I am focusing on PolyData and appended format, since that is my use case. I am having the issue that I am struggling on how to exactly write the raw data in AppendedTag. When I look at both your and mine implementation in Julia it looks good:

image

When I look at in NotePad++ remembering to use the same encoding (ANSI, just to visualize):

There is then a difference. As a test, I am trying to get Vector(SVector{3,Float64}(1,2,3)) to work.

Could you help me just getting this step done, then I should be able to test my less allocating idea.

In the file script one must specify save locations for the WriteVTK file and the custom save file.

Kind regards

Hi, I don’t know if you found a solution, but the difference may be explained by a workaround used in WriteVTK to write binary data to XML files (which wasn’t possible with the LightXML.jl package when the workaround was written, which is many years ago). I don’t know what XML.jl does in this case, I haven’t tried.

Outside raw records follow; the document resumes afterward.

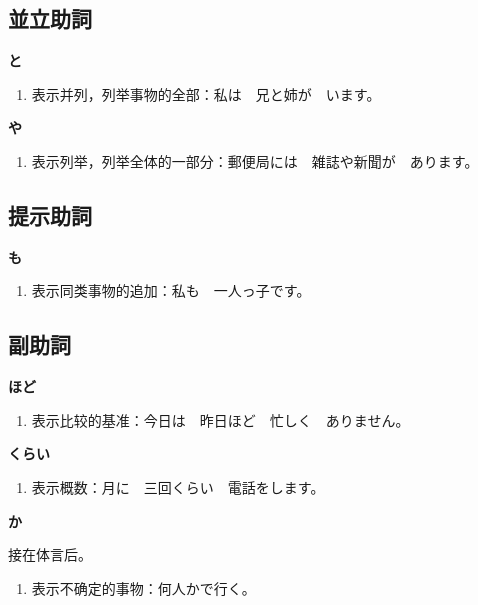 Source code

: \subsection{並立助詞}%

{\bf
\noindent と
}

\begin{enumerate}
  \item 表示并列，列举事物的全部：私は　兄と姉が　います。
\end{enumerate}


{\bf
\noindent や
}

\begin{enumerate}
  \item 表示列举，列举全体的一部分：郵便局には　雑誌や新聞が　あります。
\end{enumerate}


\subsection{提示助詞}%

{\bf
\noindent も
}

\begin{enumerate}
  \item 表示同类事物的追加：私も　一人っ子です。
\end{enumerate}


\subsection{副助詞}%

{\bf
\noindent ほど
}

\begin{enumerate}
  \item 表示比较的基准：今日は　昨日ほど　忙しく　ありません。
\end{enumerate}

{\bf
\noindent くらい 
}

\begin{enumerate}
  \item 表示概数：月に　三回くらい　電話をします。
\end{enumerate}

{\bf
\noindent か
}

接在体言后。
\begin{enumerate}
  \item 表示不确定的事物：何人かで行く。
\end{enumerate}

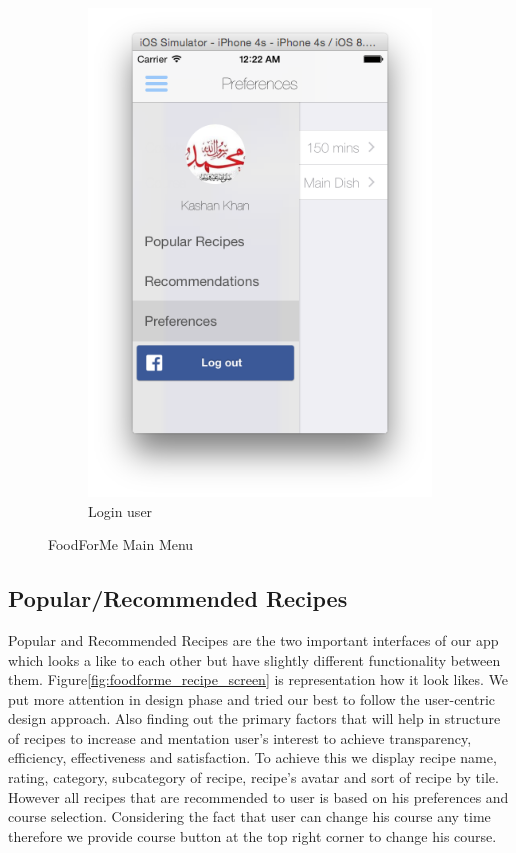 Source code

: \begin{figure}[h]
\begin{subfigure}{.49\textwidth}
		\includegraphics[width=.9\linewidth]{figures/ch4_app_screen_shots/main_menu/main_menu_2.png}
		\caption{Login user}
		\label{foodforme_main_menu_screen_login}
	\end{subfigure}
	\caption{FoodForMe Main Menu}
	\label{fig:foodforme_main_menu_screen}
\end{figure}
	  
\subsection{Popular/Recommended Recipes}

Popular and Recommended Recipes are the two important interfaces of our app which looks a like to each other but have slightly different functionality between them. Figure\ref{fig:foodforme_recipe_screen} is representation how it look likes. We put more attention in design phase and tried our best to follow the user-centric design approach.  Also finding out the primary factors that will help in structure of recipes to increase and mentation user’s interest to achieve transparency, efficiency, effectiveness and satisfaction. To achieve this we display recipe name, rating, category, subcategory of recipe, recipe’s avatar and sort of recipe by tile. However all recipes that are recommended to user is based on his preferences and course selection. Considering the fact that user can change his course any time therefore we provide course button at the top right corner to change his course.


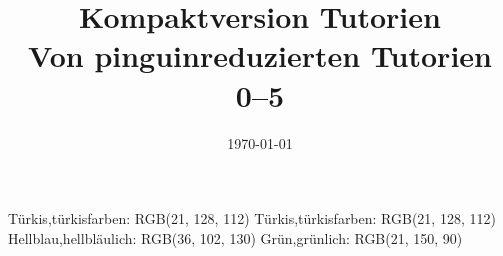 \def\thpath{./data}
\RequirePackage{color-palettes}
{Türkis,türkisfarben: RGB(21, 128, 112)}
{Türkis,türkisfarben: RGB(21, 128, 112)}
{Hellblau,hellbläulich: RGB(36, 102, 130)}
{Grün,grünlich: RGB(21, 150, 90)}
\def\btdmopts{color=paletteA}%
\def\btdmmode{lightmode-fill}

\usepackage{fmtcount}

%
%
\fullfalse
\def\maxtut{5}
\titlenumber{0--\maxtut}
\title[Alle Tutorien 0--\maxtut]{Kompaktversion Tutorien\\\small Von pinguinreduzierten Tutorien 0--\maxtut}
\date{\sffamily\today}


\let\oldinputif\InputIfFileExists

\makeatletter
\usepackage{pgfcalendar}
\edef\semesterstartyear{2022}
\def\startkwofsemester{16} %
\newcount\@kwconverter
\newcount\@firstweekday
{}
\def\getstartdayofweek#1#2{%
      \ifnum#1<\startkwofsemester \edef\@year{\the\numexpr\semesterstartyear+1}%
      \else\let\@year\semesterstartyear\fi
      \pgfcalendardatetojulian{\@year-1-1}{\@kwconverter}\pgfcalendarjuliantoweekday\@kwconverter\@firstweekday
            \edef\@day{\the\numexpr#1*7-\number\@firstweekday+#2\relax}%
      \pgfcalendardatetojulian{\@year-1-1+\@day}{\@kwconverter}%
      \pgfcalendarjuliantodate{\@kwconverter}\@year\@month\@day
      \DTMdisplaydate\@year\@month\@day\m@ne\relax
}

\def\getKwRange#1{\getstartdayofweek{#1}0\,---\,\getstartdayofweek{#1}6}

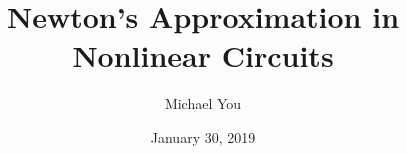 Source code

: \usepackage[margin=1in]{geometry}
\usepackage{amsmath, amsthm, amssymb}
\usepackage[arrowmos, american voltages]{circuitikz}
\usepackage{enumitem}
\usepackage{fancyhdr} %
\usepackage{float}
\usepackage{fancyhdr}
\usepackage{graphicx}
\usepackage{hyperref} %
\usepackage{lastpage} %
\usepackage{mathtools}
\usepackage[super]{nth}
\usepackage{physics}
\usepackage{siunitx} %
\usepackage{tikz}
\usepackage{verbatim}

\usepackage{listings, lstautogobble}
\usepackage{color}
\usepackage[T1]{fontenc}

\setlength\parindent{0pt}

\title{Newton's Approximation in Nonlinear Circuits}
\author{Michael You}
\date{January 30, 2019}

\fancyhf{}
\rhead{}
\fancyfoot[C]{\thepage}

\theoremstyle{definition}
\newtheorem{definition}{Definition}

\DeclarePairedDelimiter{\ceil}{\lceil}{\rceil}
\DeclarePairedDelimiter{\floor}{\lfloor}{\rfloor}
\DeclarePairedDelimiter{\paren}{(}{)}
\DeclarePairedDelimiter{\bracken}{[}{]}
\DeclarePairedDelimiter{\bracens}{\{}{\}}
\newcommand{\pa}[1]{\paren*{#1}}
\newcommand{\pbra}[1]{\bracken*{#1}}
\newcommand{\pbrc}[1]{\bracens*{#1}}
\newcommand{\db}[1]{\llbracket{#1}\rrbracket}
\newcommand{\bangle}[1]{\left\langle #1 \right\rangle}

\newcommand{\te}[1]{\texttt{#1}} %
\newcommand{\eq}{=}
\newcommand{\ps}{\mathbin{\|}} %

\newcommand{\VG}{V_\text{G}}
\newcommand{\VS}{V_\text{S}}
\newcommand{\VD}{V_\text{D}}
\newcommand{\VGS}{V_\text{GS}}
\newcommand{\VDS}{V_\text{DS}}
\newcommand{\VTH}{V_\text{TH}}
\newcommand{\VDD}{V_\text{DD}}

\newcommand{\VI}{V_\text{IN}}
\newcommand{\VIN}{V_\text{IN}}
\newcommand{\VO}{V_\text{OUT}}
\newcommand{\VOUT}{V_\text{OUT}}
\newcommand{\VDZ}{v_{\text{D}_0}}
\newcommand{\vt}{v_\text{T}}
\newcommand{\id}{i_\text{D}}
\newcommand{\vd}{v_\text{D}}


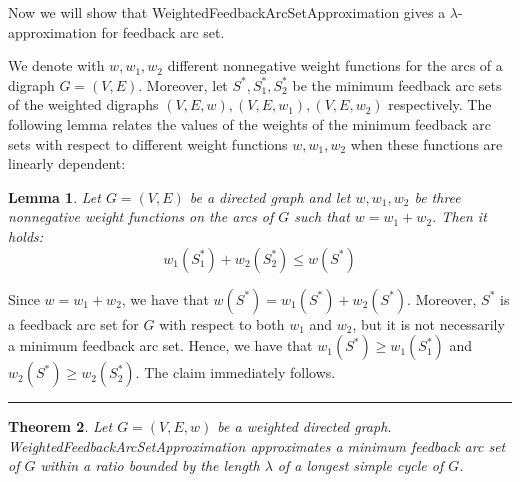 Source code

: \documentclass{article}
\newtheorem{theorem}{Theorem}
\newtheorem{lemma}[theorem]{Lemma}
\newenvironment{proof}{{\bf Proof:}}{\hfill\rule{2mm}{2mm}}
\begin{document}
Now we will show that {\sc WeightedFeedbackArcSetApproximation} gives a $\lambda$-approximation for feedback arc set.

We denote with $w, w_1, w_2$ different nonnegative weight functions for the arcs of a digraph $G = (V, E)$. Moreover, let $S^*, S_1^*, S_2^*$ be the minimum
feedback arc sets of the weighted digraphs $(V, E, w), (V, E, w_1), (V, E, w_2)$ respectively. The following lemma relates the values of the weights of the minimum feedback arc sets with respect to different weight functions $w, w_1, w_2$ when these functions are linearly dependent:

\begin{lemma}
    Let $G = (V, E)$ be a directed graph and let $w, w_1, w_2$ be three nonnegative weight functions on the arcs of $G$ such that $w = w_1 + w_2$. Then it holds: $$w_1(S_1^*) + w_2(S_2^*) \leq w(S^*)$$
\end{lemma}

\begin{proof}
    Since $w = w_1 + w_2$, we have that $w(S^*) = w_1(S^*) + w_2(S^*)$. Moreover, $S^*$ is a feedback arc set for $G$ with respect to both $w_1$ and $w_2$, but it is not necessarily a minimum feedback arc set. Hence, we have that $w_1(S^*) \geq w_1(S_1^*)$ and $w_2(S^*) \geq w_2(S_2^*)$. The claim immediately follows.
\end{proof}

\begin{theorem}
    Let $G = (V, E, w)$ be a weighted directed graph. {\sc WeightedFeedbackArcSetApproximation} approximates a minimum feedback arc set of $G$ within a ratio bounded by the length $\lambda$ of a longest simple cycle of $G$.
\end{theorem}
\end{document}
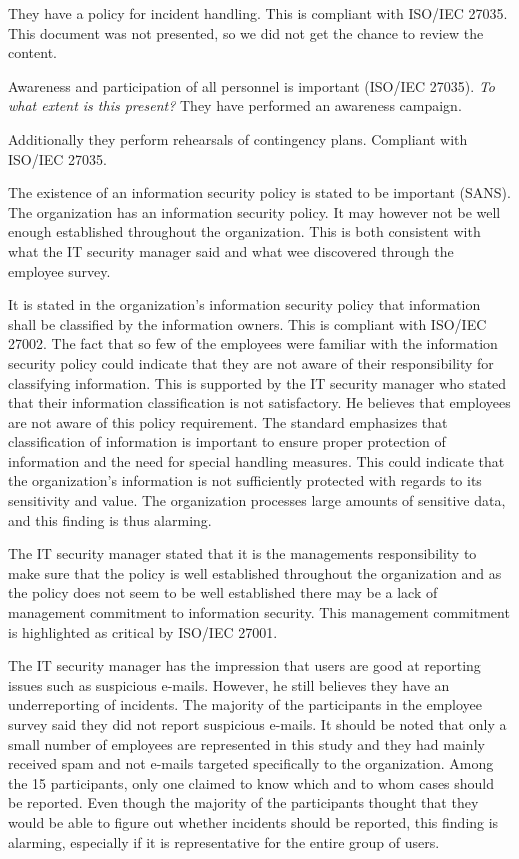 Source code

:They have a policy for incident handling. This is compliant with ISO/IEC 27035. This document was not presented, so we did not get the chance to review the content.

Awareness and participation of all personnel is important (ISO/IEC 27035). \textit{To what extent is this present?} They have performed an awareness campaign. 

Additionally they perform rehearsals of contingency plans. Compliant with ISO/IEC 27035.

The existence of an information security policy is stated to be important (SANS). The organization has an information security policy. It may however not be well enough established throughout the organization. This is both consistent with what the IT security manager said and what wee discovered through the employee survey.

It is stated in the organization's information security policy that information shall be classified by the information owners. This is compliant with ISO/IEC 27002. The fact that so few of the employees were familiar with the information security policy could indicate that they are not aware of their responsibility for classifying information. This is supported by the IT security manager who stated that their information classification is not satisfactory. He believes that employees are not aware of this policy requirement. The standard emphasizes that classification of information is important to ensure proper protection of information and the need for special handling measures. This could indicate that the organization's information is not sufficiently protected with regards to its sensitivity and value. The organization processes large amounts of sensitive data, and this finding is thus alarming.

The IT security manager stated that it is the managements responsibility to make sure that the policy is well established throughout the organization and as the policy does not seem to be well established there may be a lack of management commitment to information security. This management commitment is highlighted as critical by ISO/IEC 27001. 

The IT security manager has the impression that users are good at reporting issues such as suspicious e-mails. However, he still believes they have an underreporting of incidents. The majority of the participants in the employee survey said they did not report suspicious e-mails. It should be noted that only a small number of employees are represented in this study and they had mainly received spam and not e-mails targeted specifically to the organization. Among the 15 participants, only one claimed to know which and to whom cases should be reported. Even though the majority of the participants thought that they would be able to figure out whether incidents should be reported, this finding is alarming, especially if it is representative for the entire group of users.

You can see the details here. Basically, instead of directly writing the XML file to disk, we convert everything but the binary data to a string. Then we write a new file where we write this string, but also dumping the binary data inside an <AppendedData> section.

1 Like

Hey!

Yes, I ended up getting it to work, I included an example script here, perhaps of interest:

Summary

Same script

#https://www.analytech-solutions.com/analytech-solutions/blog/binary-io.html
using XML
using XML: Document, Declaration, Element, Text
using StaticArrays

### Functions=================================================
# Function to create a DataArray element for VTK files
function create_data_array_element(name::String, data::AbstractVector{T}, offset::Int) where T
    # Create the DataArray elements
    dataarray = Element("DataArray")
    
    # Set attributes based on the input vector's type
    dataarray.attributes["type"]               = string(eltype(first(data)))
    dataarray.attributes["Name"]               = name  
    dataarray.attributes["NumberOfComponents"] = string(Int(sizeof(first(data))/sizeof(eltype(first(data)))))
    dataarray.attributes["format"]             = "appended"
    dataarray.attributes["offset"]             = string(offset)
    return dataarray
end

###===========================================================
# Points         = [SVector{3,Float64}(1,2,3), SVector{3,Float64}(4,5,6)]
# Kernel         = Float64.([100, 200]) 
# KernelGradient = [SVector{3,Float64}(-1,1,0), SVector{3,Float64}(1,-1,0)]
N              = 6195
Points         = rand(SVector{3,Float64},N) * 10
Kernel         = rand(Float64,N) * 1000
KernelGradient = rand(SVector{3,Float64},N) * 100


function PolyDataTemplate(filename::String, points, variable_names, args...)
        # Generate the XML document and then put in some fixed values
        xml_doc = Document(Declaration(version=1.0,encoding="utf-8"))
        vtk_file = Element("VTKFile")
        vtk_file.attributes["type"]        = "PolyData"
        vtk_file.attributes["version"]     = "1.0"
        vtk_file.attributes["byte_order"]  = "LittleEndian"
        vtk_file.attributes["header_type"] = "UInt64"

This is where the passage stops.